# [Aim of the exercise]
Show all lines from the listing below that contain "missing".

# [Extracted records]
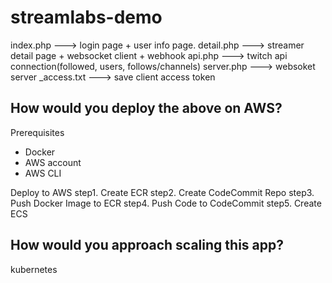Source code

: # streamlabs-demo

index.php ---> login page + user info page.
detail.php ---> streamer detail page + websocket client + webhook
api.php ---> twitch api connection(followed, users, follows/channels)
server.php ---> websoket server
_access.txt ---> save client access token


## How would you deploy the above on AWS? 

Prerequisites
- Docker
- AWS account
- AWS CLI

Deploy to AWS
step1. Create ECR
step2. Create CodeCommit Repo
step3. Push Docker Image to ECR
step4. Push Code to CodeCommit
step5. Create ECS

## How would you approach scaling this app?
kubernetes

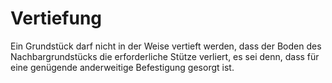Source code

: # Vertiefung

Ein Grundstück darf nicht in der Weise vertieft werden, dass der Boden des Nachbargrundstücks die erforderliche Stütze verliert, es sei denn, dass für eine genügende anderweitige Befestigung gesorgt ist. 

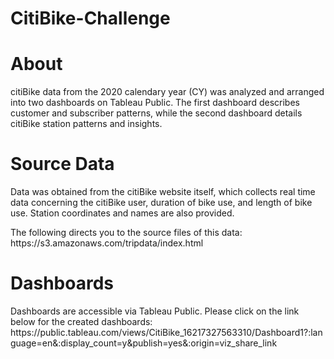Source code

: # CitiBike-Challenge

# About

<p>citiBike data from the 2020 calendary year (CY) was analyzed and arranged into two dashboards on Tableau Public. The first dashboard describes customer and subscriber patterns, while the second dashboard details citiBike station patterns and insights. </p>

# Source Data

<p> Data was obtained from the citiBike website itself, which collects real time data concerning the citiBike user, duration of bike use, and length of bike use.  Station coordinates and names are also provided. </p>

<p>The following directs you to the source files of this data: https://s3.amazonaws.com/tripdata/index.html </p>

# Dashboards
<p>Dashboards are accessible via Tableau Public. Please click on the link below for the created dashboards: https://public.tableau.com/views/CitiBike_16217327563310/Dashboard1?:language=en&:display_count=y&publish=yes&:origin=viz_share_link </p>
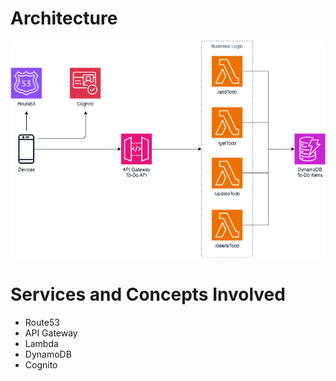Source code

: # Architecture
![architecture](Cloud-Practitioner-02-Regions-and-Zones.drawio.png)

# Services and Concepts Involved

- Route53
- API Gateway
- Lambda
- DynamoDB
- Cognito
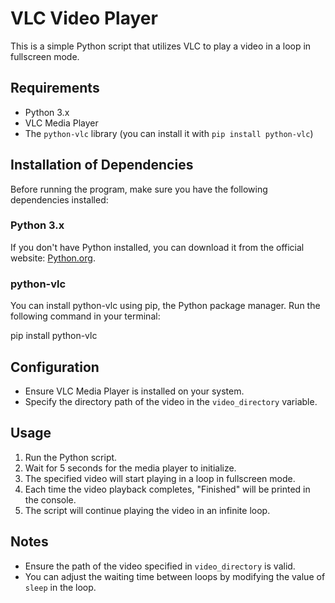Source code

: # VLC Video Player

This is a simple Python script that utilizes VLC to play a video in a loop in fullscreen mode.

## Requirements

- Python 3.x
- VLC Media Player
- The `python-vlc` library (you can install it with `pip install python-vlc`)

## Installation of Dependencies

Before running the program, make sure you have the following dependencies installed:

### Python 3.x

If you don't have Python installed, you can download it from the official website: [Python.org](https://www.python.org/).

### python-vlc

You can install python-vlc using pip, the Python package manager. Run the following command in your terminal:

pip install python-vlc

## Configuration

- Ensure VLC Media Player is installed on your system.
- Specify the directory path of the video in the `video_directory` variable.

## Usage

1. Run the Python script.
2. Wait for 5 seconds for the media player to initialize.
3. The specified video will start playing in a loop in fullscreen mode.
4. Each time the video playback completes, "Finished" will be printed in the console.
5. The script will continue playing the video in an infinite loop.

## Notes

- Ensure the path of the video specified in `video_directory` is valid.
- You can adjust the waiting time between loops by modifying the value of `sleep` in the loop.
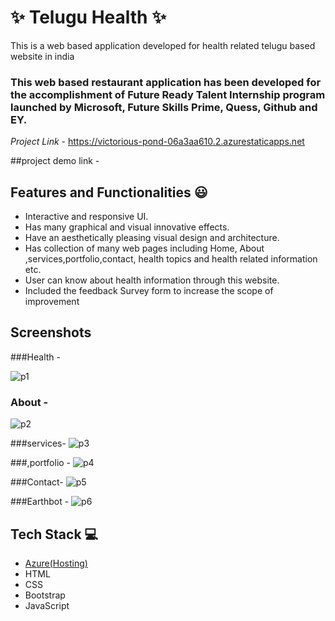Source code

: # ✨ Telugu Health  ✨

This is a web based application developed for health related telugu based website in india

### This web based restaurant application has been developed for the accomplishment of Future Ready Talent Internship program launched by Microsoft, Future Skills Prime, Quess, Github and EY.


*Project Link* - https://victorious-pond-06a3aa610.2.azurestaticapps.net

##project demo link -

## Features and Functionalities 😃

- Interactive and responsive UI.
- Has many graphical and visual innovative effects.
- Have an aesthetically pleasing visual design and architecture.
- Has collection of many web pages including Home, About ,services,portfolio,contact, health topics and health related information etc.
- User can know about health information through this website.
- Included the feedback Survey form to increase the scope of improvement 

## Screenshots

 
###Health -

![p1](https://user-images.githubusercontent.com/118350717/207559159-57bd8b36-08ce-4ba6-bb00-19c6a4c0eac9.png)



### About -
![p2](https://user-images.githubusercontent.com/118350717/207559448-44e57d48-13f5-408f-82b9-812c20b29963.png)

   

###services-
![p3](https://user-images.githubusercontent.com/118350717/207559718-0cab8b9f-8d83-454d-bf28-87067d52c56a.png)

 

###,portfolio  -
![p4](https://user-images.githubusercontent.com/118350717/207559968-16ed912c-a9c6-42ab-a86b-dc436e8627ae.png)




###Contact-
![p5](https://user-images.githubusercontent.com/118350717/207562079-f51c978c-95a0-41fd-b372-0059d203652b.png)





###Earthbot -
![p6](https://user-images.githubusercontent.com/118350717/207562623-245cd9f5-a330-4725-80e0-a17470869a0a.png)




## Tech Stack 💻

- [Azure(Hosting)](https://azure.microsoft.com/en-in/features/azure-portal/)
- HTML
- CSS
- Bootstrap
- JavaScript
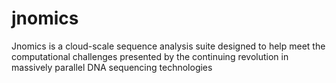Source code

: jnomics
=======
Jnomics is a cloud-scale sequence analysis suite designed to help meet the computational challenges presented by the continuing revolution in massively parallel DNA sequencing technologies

...

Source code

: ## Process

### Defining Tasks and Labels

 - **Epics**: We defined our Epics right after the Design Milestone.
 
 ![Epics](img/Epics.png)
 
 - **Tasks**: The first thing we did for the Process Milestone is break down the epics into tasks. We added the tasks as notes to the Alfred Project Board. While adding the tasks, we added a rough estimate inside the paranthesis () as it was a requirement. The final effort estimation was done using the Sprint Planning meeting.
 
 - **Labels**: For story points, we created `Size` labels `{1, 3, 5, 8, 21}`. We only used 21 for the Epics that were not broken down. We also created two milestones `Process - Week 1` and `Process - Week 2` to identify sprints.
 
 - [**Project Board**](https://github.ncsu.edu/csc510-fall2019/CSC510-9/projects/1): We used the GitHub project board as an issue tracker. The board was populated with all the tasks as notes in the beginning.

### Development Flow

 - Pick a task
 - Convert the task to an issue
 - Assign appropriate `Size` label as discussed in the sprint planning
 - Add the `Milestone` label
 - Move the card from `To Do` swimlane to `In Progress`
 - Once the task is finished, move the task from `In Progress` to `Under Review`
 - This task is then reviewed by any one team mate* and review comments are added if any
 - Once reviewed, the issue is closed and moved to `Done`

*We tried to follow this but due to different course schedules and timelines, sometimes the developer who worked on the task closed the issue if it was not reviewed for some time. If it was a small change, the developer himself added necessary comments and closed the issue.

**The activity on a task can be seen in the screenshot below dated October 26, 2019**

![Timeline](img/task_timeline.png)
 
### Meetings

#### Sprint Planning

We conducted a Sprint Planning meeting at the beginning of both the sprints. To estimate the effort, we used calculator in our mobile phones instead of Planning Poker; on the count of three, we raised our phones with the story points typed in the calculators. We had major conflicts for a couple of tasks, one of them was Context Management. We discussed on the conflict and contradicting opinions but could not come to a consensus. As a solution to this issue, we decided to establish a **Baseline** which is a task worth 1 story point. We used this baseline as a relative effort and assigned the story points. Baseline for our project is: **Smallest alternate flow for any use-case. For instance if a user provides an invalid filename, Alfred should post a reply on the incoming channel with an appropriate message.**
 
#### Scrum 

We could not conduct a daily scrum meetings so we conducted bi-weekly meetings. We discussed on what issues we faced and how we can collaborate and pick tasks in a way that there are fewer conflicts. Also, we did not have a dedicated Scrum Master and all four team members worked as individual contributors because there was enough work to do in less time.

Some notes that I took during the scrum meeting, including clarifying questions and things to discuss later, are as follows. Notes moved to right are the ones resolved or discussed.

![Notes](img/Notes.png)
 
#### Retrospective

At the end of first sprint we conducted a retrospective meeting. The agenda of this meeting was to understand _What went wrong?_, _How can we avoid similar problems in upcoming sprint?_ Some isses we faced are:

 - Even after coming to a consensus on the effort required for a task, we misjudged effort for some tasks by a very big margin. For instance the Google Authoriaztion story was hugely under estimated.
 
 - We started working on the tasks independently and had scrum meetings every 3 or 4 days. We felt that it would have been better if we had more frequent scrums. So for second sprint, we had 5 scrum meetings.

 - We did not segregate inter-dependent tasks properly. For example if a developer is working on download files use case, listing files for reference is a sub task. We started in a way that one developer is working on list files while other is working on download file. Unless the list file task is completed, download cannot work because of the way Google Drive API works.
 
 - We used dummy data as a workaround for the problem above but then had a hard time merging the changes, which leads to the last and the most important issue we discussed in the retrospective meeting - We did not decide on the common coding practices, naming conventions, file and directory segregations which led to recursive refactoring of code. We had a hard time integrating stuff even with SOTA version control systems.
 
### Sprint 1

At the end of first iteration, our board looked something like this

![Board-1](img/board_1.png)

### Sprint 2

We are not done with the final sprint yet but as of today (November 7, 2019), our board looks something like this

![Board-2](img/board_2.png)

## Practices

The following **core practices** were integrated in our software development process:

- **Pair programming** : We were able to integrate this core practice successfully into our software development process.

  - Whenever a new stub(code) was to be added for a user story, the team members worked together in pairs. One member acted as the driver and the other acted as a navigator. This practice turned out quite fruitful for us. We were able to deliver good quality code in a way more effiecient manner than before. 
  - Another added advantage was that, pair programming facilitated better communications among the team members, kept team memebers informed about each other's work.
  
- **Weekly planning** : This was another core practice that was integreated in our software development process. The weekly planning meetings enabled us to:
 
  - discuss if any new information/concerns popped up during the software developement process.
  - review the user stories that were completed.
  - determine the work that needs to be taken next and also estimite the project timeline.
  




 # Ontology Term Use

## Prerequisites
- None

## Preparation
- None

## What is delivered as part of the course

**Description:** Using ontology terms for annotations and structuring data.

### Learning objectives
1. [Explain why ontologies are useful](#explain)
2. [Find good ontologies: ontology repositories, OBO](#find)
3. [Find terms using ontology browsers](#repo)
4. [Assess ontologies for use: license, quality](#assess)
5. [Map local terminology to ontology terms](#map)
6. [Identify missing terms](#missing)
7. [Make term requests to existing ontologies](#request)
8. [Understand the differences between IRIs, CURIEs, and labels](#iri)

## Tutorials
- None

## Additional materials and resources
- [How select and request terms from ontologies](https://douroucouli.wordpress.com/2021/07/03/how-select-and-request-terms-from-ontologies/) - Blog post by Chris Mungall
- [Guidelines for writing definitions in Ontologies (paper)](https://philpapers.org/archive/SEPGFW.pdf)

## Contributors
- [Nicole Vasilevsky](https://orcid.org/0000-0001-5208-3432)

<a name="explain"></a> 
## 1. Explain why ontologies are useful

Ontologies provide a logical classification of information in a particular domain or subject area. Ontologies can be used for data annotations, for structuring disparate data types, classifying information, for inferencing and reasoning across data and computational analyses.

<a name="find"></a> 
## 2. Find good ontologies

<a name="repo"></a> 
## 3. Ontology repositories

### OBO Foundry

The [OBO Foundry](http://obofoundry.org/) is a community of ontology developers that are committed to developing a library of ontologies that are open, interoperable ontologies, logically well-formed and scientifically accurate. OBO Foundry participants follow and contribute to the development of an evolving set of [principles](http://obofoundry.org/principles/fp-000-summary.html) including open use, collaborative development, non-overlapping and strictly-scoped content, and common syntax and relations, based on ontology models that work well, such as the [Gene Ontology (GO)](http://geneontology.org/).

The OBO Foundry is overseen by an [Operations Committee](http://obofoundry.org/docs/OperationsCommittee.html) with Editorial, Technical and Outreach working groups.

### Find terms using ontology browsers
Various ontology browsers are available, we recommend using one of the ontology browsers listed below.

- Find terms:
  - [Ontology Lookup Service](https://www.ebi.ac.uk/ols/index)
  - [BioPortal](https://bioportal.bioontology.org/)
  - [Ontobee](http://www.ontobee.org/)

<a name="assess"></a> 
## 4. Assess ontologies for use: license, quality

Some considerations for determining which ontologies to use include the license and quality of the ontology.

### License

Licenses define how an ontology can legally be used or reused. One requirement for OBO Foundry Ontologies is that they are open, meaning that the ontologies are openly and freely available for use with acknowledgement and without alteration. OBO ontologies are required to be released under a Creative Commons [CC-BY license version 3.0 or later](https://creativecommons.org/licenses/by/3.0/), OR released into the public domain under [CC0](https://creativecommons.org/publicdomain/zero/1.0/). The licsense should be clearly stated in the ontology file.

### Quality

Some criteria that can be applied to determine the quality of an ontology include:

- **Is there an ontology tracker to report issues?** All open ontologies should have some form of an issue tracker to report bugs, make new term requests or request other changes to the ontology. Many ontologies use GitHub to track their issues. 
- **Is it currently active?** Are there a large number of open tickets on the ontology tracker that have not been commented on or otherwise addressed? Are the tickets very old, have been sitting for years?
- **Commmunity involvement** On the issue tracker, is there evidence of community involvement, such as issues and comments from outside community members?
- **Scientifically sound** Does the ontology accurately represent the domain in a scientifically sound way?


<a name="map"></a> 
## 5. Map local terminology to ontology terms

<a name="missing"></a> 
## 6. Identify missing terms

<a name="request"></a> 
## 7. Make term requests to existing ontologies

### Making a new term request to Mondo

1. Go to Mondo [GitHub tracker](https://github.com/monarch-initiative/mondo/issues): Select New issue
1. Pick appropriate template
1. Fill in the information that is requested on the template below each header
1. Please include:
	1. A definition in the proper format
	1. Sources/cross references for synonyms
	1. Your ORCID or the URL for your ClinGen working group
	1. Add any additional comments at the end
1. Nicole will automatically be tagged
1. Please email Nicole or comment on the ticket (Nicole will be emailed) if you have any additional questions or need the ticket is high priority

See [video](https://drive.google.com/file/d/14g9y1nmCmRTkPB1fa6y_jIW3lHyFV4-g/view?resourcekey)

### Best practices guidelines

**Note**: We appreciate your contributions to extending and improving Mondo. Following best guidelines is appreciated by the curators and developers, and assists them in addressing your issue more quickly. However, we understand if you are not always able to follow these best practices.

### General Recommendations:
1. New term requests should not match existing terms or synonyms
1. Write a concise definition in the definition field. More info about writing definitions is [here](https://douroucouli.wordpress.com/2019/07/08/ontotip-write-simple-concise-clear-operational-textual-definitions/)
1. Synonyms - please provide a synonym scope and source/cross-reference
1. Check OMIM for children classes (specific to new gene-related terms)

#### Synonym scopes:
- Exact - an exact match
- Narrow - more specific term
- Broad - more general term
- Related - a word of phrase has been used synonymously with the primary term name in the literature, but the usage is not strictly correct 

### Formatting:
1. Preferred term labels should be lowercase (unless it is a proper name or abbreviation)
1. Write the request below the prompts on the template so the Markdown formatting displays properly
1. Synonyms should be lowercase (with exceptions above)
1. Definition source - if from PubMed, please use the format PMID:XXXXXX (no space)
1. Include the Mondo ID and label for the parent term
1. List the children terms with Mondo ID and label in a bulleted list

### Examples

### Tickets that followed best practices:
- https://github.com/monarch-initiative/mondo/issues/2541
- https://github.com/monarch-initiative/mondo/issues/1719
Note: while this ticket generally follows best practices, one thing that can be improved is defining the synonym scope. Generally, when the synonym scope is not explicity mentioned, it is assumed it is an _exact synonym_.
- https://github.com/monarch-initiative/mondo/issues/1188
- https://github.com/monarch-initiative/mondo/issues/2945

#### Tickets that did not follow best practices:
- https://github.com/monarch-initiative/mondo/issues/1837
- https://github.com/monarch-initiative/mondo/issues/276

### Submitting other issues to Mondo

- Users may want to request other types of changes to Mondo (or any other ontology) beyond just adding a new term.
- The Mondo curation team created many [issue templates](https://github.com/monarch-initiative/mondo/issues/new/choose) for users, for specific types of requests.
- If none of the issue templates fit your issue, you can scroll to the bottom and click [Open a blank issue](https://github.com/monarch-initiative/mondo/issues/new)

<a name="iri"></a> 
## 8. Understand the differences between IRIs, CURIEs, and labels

# [Solved problem]
6. [Identify missing terms](#missing)
<a name="missing"></a> 
## 6. Identify missing terms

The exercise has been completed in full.